2. Writing well involves a lot of learning, both from a technique standpoint and a storytelling standpoint.  I feel you can learn an awful lot about both of them by looking at an isolated part of your story.  Frankly, I you have no idea how to convey tension and emotion and how to set up scenes or what information needs to be included for your story, finishing a work is simply a huge waste of time.  You end up having squandered months producing material that is pretty much worthless.

Maybe the OP would benefit from finishing a story; I don't know enough to tell him.  At the same time, I don't think the rest of the posters have enough information to tell him that the best use of his time and effort is to finish.


----------



## Penpilot (Apr 15, 2013)

BWFoster78 said:


> 1. The only way to truly learn to write a novel is to write a novel, not a short story.  If someone doesn't want to produce short fiction, I see no reason to try to learn by writing them.  If you want to learn how to write a novel, learning to create a complete chapter seems more important than the ability to write a novelette.

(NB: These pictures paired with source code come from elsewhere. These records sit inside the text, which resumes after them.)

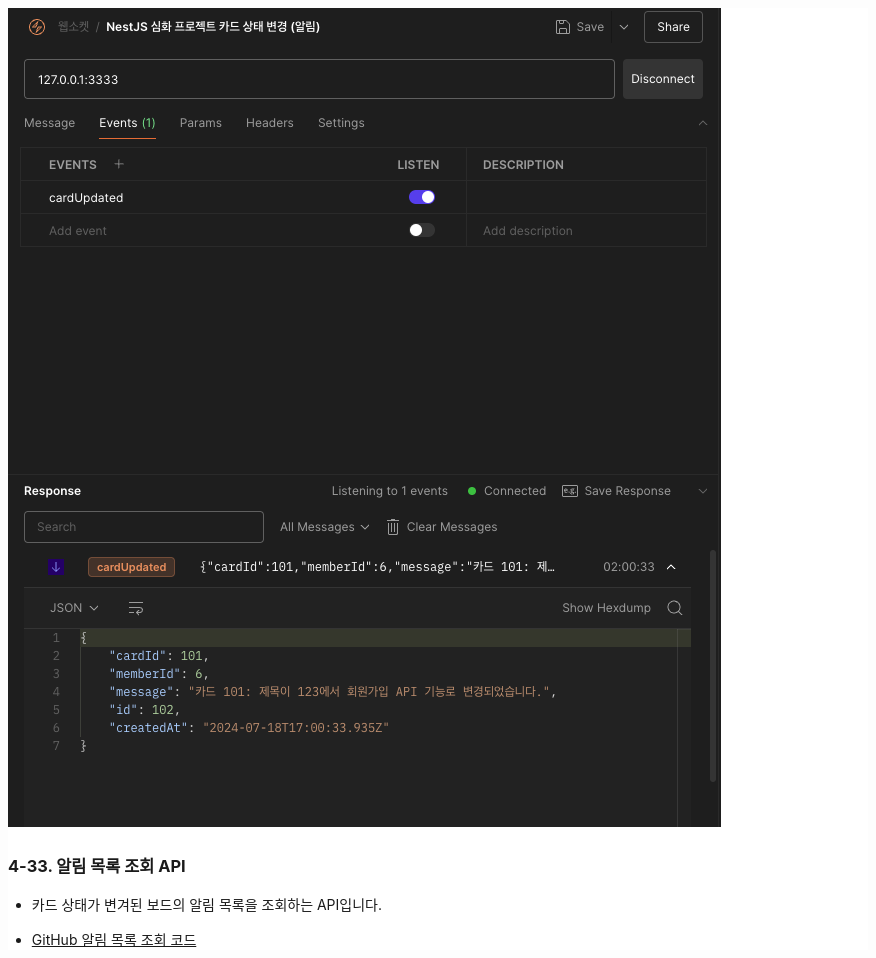 ![체크리스트 토글 변경](./presentation//poto/카드변경알림.png)

### 4-33. 알림 목록 조회 API

- 카드 상태가 변겨된 보드의 알림 목록을 조회하는 API입니다.

- [GitHub 알림 목록 조회 코드](https://github.com/KwangSoo1555/sparta-6th-week-trello-project/blob/6ae86b21af9a9cb412ca8555811d34fc9a2a7409/src/modules/events/events.service.ts#L19)
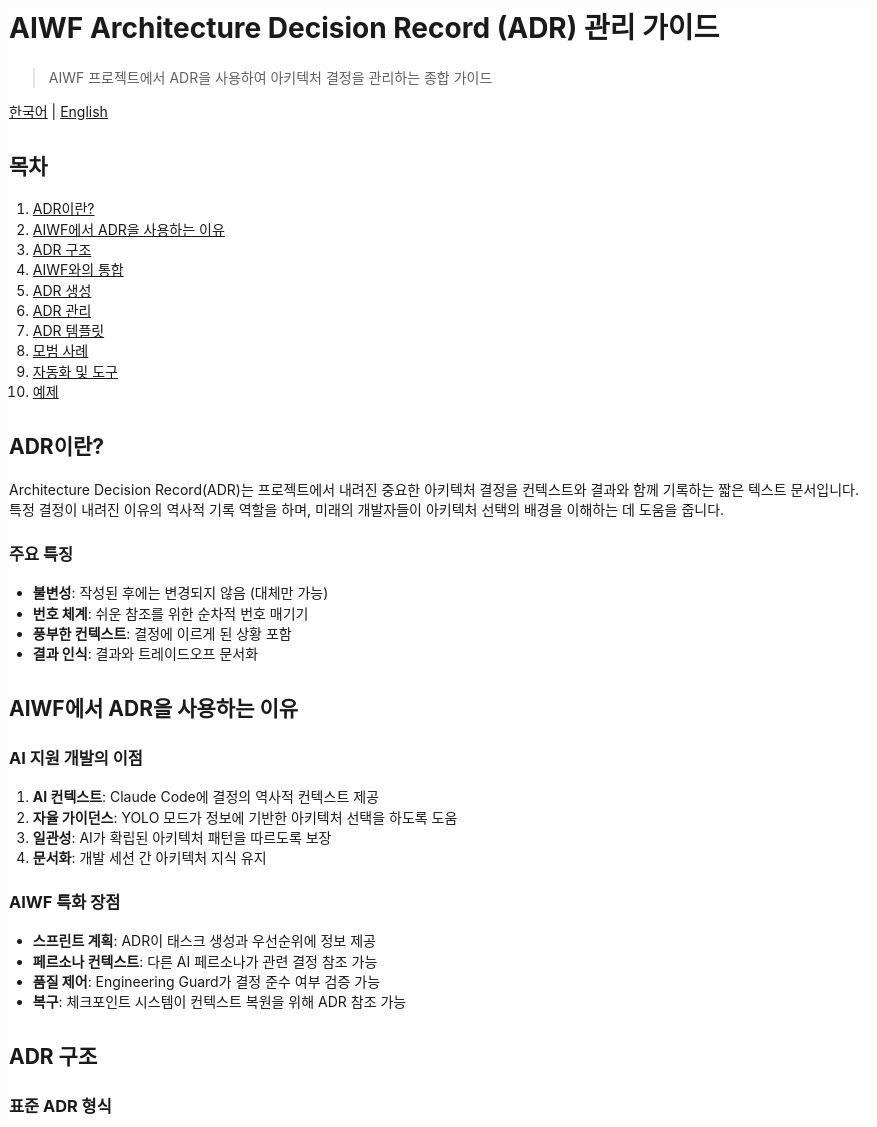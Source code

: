 # AIWF Architecture Decision Record (ADR) 관리 가이드

> AIWF 프로젝트에서 ADR을 사용하여 아키텍처 결정을 관리하는 종합 가이드

[한국어](ADR_MANAGEMENT_GUIDE.ko.md) | [English](ADR_MANAGEMENT_GUIDE.md)

## 목차

1. [ADR이란?](#adr이란)
2. [AIWF에서 ADR을 사용하는 이유](#aiwf에서-adr을-사용하는-이유)
3. [ADR 구조](#adr-구조)
4. [AIWF와의 통합](#aiwf와의-통합)
5. [ADR 생성](#adr-생성)
6. [ADR 관리](#adr-관리)
7. [ADR 템플릿](#adr-템플릿)
8. [모범 사례](#모범-사례)
9. [자동화 및 도구](#자동화-및-도구)
10. [예제](#예제)

## ADR이란?

Architecture Decision Record(ADR)는 프로젝트에서 내려진 중요한 아키텍처 결정을 컨텍스트와 결과와 함께 기록하는 짧은 텍스트 문서입니다. 특정 결정이 내려진 이유의 역사적 기록 역할을 하며, 미래의 개발자들이 아키텍처 선택의 배경을 이해하는 데 도움을 줍니다.

### 주요 특징

- **불변성**: 작성된 후에는 변경되지 않음 (대체만 가능)
- **번호 체계**: 쉬운 참조를 위한 순차적 번호 매기기
- **풍부한 컨텍스트**: 결정에 이르게 된 상황 포함
- **결과 인식**: 결과와 트레이드오프 문서화

## AIWF에서 ADR을 사용하는 이유

### AI 지원 개발의 이점

1. **AI 컨텍스트**: Claude Code에 결정의 역사적 컨텍스트 제공
2. **자율 가이던스**: YOLO 모드가 정보에 기반한 아키텍처 선택을 하도록 도움
3. **일관성**: AI가 확립된 아키텍처 패턴을 따르도록 보장
4. **문서화**: 개발 세션 간 아키텍처 지식 유지

### AIWF 특화 장점

- **스프린트 계획**: ADR이 태스크 생성과 우선순위에 정보 제공
- **페르소나 컨텍스트**: 다른 AI 페르소나가 관련 결정 참조 가능
- **품질 제어**: Engineering Guard가 결정 준수 여부 검증 가능
- **복구**: 체크포인트 시스템이 컨텍스트 복원을 위해 ADR 참조 가능

## ADR 구조

### 표준 ADR 형식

Isn't this a bit of a contradiction to your second statement? Here you're saying that you can only learn to write something big, like a novel, by writing something big, instead of focusing in on something small like a short story, but in the second statement you say you should focus on the small, like a scene, before going on to something larger.

Writing a short story won't teach you how to write a novel, but it will help you develop some of the skills needed as you mention, tension, emotion, etc, but it has a broader focus than just writing a scene. In a short story you learn to deal with a complete story instead of a fragment. In a short story you have to learn how to connect story elements up so they mean something at the end. In a scene those connections don't have to be made, so the writer doesn't ever get practice in that. If an author is going to write 3000 words as practice, why not practice bringing up your skills in a broader sense instead of being so narrowly focused?



BWFoster78 said:


> 2. Writing well involves a lot of learning, both from a technique standpoint and a storytelling standpoint.  I feel you can learn an awful lot about both of them by looking at an isolated part of your story.  Frankly, I you have no idea how to convey tension and emotion and how to set up scenes or what information needs to be included for your story, finishing a work is simply a huge waste of time.  You end up having squandered months producing material that is pretty much worthless.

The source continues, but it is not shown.